When it comes to prostate cancer treatment, there’s bad news and there’s good news.
The bad news: Prostate cancer ranks the third most common cancer in the U.S. Healthcare providers diagnose more than 200,000 new cases each year. Approximately 14 percent of men will succumb to prostate cancer in their lifetimes. The good news: Most diagnosed with prostate cancer survive. The disease represents 13.3 percent of all new cancer cases. But only 4.7 percent of those diagnosed will die of the disease. Research shows five-year relative survival rates for prostate cancer at 99.7 percent. (National Cancer Institute)
And, proton therapy offers a treatment option for prostate cancer with many fewer short-term and long-term side effects.
Prostate cancer typically spreads slowly and in many cases does not cause health problems. However, those at higher risk for the disease should consult with their healthcare provider about being screened for prostate cancer. Early detection vastly improves long-term outcomes. Those at higher risk include:
- Men 50-years-old or more
- African American men
- Men 45-years-old or older with a first-degree relative (father, brother or son) diagnosed with prostate cancer before age 65
- Men 40-years-old or older with more than one first-degree relative who had prostate cancer before age 65
Screening options include:
- A digital rectal exam, conducted by the physician to determine the size of the prostate and feel for tumors
- A test measuring levels of prostate specific antigen, or PSA, in the blood. And elevated PSA test can indicate the presence of cancer but also noncancerous conditions such as prostatitis.
- A biopsy may be recommended, if PSA levels are high or have risen over time, to look for tumors in the prostate
Those with PSA levels of less than 2.5 ng/mL should be re-tested every two years. Those above 2.5 ng/mL should be tested every year.
Proton therapy and prostate cancer
For men diagnosed with prostate cancer, the cure can be worse than the disease.
Traditional treatments such as surgery, conventional radiation therapy and brachytherapy come with a number of undesirable side effects. These include incontinence and impotence due to damage of healthy surrounding tissues and organs that enable these important functions.
Proton therapy represents an advanced form of radiation therapy that uses a beam of high-energy protons to treat various forms of cancer. Unlike conventional radiation therapy, in which x-ray beams deposit most of their energy into the healthy tissue prior to entry and upon exit of the tumor site, the protons can be better controlled, allowing most of the energy to be deposited directly into the tumor. This reduces damage to nearby healthy tissue.
Prostate patients who chose proton therapy saw a 5 percent recurrence rate. That compares to a 20 percent recurrence rate for conventional radiation therapy. And proton therapy patients experienced a 12 percent chance of complications and acute side effects. This compares to a 60 percent chance of complications and acute side effects for those treated with photons.
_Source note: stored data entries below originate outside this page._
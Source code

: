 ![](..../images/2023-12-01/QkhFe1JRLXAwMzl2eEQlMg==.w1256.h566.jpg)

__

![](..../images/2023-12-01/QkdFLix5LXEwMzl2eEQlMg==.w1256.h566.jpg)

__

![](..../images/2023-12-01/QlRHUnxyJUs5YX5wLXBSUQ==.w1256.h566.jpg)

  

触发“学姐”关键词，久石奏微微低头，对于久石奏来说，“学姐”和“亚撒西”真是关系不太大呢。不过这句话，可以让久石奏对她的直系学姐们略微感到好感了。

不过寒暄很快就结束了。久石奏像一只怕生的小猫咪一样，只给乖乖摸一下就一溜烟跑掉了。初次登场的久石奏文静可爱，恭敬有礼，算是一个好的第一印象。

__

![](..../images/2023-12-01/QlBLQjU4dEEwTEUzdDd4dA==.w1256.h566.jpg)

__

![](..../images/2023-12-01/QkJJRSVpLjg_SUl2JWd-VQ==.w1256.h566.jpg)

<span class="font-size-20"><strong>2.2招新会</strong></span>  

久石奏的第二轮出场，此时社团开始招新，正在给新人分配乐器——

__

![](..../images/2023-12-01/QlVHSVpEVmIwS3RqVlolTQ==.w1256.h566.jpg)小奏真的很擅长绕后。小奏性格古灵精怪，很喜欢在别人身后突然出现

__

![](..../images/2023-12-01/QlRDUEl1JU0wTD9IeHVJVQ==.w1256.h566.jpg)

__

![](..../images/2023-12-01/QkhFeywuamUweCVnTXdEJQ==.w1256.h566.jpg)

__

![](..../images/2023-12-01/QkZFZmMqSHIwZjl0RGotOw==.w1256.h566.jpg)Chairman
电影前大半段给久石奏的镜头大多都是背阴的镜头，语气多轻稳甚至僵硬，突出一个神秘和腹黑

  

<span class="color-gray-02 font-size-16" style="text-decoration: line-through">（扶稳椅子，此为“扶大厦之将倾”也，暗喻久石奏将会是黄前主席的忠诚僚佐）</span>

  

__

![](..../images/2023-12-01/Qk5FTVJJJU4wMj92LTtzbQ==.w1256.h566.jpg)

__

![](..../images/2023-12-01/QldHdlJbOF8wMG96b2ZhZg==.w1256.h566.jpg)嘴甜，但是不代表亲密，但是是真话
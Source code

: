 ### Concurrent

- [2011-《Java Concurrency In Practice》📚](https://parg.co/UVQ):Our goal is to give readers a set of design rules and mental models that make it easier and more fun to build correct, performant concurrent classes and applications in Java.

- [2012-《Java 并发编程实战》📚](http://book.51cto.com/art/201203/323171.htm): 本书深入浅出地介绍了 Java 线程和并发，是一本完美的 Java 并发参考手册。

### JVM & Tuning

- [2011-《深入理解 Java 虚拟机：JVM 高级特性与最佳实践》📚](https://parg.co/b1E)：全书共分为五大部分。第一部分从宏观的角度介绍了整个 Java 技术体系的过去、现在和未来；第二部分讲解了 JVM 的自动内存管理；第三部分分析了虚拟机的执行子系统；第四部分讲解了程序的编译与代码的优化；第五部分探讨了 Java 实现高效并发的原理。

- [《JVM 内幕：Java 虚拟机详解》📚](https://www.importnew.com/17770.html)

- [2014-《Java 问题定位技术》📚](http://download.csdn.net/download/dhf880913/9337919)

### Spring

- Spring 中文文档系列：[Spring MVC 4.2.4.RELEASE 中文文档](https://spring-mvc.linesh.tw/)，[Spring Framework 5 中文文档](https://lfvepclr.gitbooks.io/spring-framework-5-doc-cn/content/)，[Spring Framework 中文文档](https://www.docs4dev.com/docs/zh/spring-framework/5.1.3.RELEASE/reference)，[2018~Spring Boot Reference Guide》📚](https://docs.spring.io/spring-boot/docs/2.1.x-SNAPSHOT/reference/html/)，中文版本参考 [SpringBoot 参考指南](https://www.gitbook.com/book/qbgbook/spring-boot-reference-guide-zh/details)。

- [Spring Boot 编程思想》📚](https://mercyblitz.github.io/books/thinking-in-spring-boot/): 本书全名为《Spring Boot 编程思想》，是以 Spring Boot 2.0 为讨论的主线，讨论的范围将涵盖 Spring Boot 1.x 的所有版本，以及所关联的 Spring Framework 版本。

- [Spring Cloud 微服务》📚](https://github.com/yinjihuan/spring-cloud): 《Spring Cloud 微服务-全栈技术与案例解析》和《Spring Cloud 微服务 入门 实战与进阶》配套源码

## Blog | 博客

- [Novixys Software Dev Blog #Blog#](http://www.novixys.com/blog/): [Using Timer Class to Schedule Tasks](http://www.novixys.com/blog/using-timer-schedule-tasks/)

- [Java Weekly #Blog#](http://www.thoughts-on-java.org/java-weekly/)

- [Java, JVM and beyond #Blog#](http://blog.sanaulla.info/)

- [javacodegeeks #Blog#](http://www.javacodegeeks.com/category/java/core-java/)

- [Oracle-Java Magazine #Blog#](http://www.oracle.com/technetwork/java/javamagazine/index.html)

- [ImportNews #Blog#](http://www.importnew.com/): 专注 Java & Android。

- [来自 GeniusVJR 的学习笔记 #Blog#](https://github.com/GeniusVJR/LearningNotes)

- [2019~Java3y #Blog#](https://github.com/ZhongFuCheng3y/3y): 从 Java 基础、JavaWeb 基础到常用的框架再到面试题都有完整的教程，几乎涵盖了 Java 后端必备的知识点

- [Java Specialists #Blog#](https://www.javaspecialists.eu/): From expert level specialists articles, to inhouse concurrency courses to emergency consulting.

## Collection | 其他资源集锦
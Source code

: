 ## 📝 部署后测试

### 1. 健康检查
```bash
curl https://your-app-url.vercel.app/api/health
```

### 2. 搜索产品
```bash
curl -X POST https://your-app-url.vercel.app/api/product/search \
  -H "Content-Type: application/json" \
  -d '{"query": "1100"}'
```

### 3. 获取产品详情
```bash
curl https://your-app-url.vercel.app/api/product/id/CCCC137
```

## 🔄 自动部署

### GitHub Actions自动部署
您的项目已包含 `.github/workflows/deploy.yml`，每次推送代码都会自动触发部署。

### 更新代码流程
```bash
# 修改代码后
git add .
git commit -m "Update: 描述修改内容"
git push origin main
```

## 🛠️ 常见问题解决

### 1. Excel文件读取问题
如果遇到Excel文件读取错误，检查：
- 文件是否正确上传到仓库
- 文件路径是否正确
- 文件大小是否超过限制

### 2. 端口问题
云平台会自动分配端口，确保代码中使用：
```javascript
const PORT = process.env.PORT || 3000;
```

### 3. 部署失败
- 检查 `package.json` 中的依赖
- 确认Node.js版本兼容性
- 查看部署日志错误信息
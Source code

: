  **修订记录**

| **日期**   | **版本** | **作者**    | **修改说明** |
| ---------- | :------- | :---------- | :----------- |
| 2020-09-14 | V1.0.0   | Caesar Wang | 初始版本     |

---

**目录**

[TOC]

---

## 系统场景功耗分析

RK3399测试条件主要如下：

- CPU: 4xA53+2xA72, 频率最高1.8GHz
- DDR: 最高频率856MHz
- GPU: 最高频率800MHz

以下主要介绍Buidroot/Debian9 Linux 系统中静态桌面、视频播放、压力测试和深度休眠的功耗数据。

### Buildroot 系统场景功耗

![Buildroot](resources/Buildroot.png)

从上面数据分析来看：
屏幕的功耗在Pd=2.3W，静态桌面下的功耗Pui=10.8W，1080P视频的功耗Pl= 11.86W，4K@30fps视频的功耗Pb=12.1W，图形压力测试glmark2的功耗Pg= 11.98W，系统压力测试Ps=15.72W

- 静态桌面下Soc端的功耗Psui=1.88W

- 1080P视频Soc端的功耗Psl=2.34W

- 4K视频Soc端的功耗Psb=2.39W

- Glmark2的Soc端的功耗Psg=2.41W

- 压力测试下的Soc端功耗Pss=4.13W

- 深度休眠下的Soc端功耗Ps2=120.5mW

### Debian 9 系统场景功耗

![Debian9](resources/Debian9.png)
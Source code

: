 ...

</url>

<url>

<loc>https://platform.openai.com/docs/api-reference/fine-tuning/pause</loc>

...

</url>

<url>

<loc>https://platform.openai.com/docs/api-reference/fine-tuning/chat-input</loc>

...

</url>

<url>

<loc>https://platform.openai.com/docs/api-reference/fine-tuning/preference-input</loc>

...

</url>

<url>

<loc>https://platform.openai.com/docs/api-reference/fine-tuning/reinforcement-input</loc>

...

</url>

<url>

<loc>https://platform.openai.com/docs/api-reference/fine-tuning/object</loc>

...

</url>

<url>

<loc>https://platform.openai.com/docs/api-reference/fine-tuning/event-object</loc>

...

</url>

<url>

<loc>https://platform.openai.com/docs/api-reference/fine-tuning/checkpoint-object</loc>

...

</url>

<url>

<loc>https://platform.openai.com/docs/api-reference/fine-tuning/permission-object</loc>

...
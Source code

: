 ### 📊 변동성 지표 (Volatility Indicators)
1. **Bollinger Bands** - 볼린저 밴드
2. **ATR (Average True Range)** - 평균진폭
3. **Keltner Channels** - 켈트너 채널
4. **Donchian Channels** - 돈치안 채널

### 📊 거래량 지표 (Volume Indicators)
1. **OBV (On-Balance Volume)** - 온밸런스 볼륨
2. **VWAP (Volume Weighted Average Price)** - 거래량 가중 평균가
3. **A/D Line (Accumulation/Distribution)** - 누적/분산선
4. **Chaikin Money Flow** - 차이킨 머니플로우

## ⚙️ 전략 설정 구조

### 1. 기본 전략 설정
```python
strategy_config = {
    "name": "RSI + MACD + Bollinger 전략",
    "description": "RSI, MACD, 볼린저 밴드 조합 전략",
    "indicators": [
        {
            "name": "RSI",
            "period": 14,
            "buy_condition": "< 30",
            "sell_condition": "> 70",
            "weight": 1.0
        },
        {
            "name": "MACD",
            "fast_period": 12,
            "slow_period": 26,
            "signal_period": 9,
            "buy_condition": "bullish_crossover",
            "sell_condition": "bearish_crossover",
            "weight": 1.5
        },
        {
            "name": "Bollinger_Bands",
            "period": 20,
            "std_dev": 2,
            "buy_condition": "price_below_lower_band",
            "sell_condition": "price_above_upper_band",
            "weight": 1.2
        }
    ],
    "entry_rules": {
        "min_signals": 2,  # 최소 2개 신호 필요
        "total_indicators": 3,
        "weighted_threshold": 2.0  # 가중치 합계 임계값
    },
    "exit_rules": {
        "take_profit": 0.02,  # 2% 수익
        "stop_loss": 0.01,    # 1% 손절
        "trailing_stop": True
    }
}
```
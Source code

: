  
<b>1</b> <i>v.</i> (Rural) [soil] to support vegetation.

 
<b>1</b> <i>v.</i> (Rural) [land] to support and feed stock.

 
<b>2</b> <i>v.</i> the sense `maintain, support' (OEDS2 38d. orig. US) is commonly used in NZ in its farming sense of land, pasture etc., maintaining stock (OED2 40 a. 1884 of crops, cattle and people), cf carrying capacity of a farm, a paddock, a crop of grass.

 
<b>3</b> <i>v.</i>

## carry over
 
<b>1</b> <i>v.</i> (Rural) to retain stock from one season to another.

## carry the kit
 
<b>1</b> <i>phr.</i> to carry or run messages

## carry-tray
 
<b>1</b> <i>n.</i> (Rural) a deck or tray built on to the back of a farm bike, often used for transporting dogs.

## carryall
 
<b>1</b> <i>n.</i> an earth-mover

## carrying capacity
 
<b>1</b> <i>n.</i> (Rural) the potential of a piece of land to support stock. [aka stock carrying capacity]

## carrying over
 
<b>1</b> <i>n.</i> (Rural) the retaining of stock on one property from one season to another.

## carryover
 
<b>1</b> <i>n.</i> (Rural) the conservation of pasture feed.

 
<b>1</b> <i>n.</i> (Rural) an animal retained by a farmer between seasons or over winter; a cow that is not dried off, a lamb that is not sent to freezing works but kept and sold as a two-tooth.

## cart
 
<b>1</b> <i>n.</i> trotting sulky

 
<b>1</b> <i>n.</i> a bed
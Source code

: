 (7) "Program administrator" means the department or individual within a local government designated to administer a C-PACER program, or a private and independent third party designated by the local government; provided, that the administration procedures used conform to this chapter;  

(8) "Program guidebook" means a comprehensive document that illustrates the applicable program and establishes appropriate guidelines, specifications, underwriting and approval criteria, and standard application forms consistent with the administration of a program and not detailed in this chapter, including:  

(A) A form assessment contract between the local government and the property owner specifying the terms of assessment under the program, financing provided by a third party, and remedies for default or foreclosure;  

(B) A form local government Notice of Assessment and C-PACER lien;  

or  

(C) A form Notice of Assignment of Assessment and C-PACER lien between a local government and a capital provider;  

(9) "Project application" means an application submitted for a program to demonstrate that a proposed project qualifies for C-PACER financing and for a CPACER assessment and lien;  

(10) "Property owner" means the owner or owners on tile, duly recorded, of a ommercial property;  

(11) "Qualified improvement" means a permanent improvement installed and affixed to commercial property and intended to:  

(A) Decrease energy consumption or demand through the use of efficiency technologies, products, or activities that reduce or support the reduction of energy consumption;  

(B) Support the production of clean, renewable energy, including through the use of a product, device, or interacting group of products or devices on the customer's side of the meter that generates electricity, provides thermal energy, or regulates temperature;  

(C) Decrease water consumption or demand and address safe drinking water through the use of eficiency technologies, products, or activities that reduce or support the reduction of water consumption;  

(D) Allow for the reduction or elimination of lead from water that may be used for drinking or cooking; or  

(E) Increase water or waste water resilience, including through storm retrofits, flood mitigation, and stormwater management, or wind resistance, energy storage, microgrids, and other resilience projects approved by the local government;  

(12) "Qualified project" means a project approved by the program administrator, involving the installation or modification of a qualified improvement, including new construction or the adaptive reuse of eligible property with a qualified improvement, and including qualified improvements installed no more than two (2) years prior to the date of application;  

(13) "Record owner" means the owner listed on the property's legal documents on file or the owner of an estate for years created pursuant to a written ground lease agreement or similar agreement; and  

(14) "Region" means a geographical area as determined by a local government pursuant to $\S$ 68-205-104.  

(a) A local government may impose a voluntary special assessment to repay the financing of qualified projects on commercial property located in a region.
Men treated with proton therapy have a very low risk of long-term side effects. These can include incontinence and bowel damage.
Provision has taken further steps to reduce side effects and enhance patient comfort. It was the first proton therapy center in the nation to adopt use of SpaceOAR hydrogel, an injectable spacer that protects the rectum during radiation therapy for prostate cancer.
Placed through a small needle, the hydrogel is administered as a liquid that quickly solidifies into a soft gel. The gel expands the space between the prostate and rectum. This temporarily positions the anterior rectal wall away from the prostate during treatment. The hydrogel spacer maintains this space until proton therapy is complete. The spacer then liquefies and is absorbed and cleared from the body in the patient’s urine.
“By its nature, proton therapy’s targeted radiation dosage protects surrounding tissues from damage,” says Ben Wilkinson. Wilkinson serves as radiation oncologist and medical director for Provision Center for Proton Therapy. “The SpaceOAR product provides us with even more ability to keep our patients comfortable and further prevent long-term side effects as a result of their treatment.”
Don’t take our word for it
In a recent national survey men reported the dramatic difference between proton therapy and other cancer treatments. Those who received proton therapy said they experienced significantly better quality of life during and after treatment than those treated with surgery or traditional x-ray therapy. The survey carried out by Bryant Research profiled 755 men, ages 50-75. They were surveyed at least 12 months after treatment.
Patients who received proton therapy reported less interference with sexual function.They also described feeling better during treatment. And they experienced fewer problems with urinary function, bowel function, digestive function and the ability to stay active.
Other notable results included:
- The proportion of proton therapy patients reporting that their treatment had no impact on their sexual function was almost double that of the next best scoring treatment in this survey.
- Ninety-seven (97%) percent of proton therapy patients said they would recommend their treatment to other men with prostate cancer, significantly higher than the other treatment options.
- Ninety-seven (97%) percent of proton therapy patients said they would select this same treatment option should they have to make the decision today compared to brachytherapy (68%), conventional radiation therapy (66%), and surgery (58%) patients.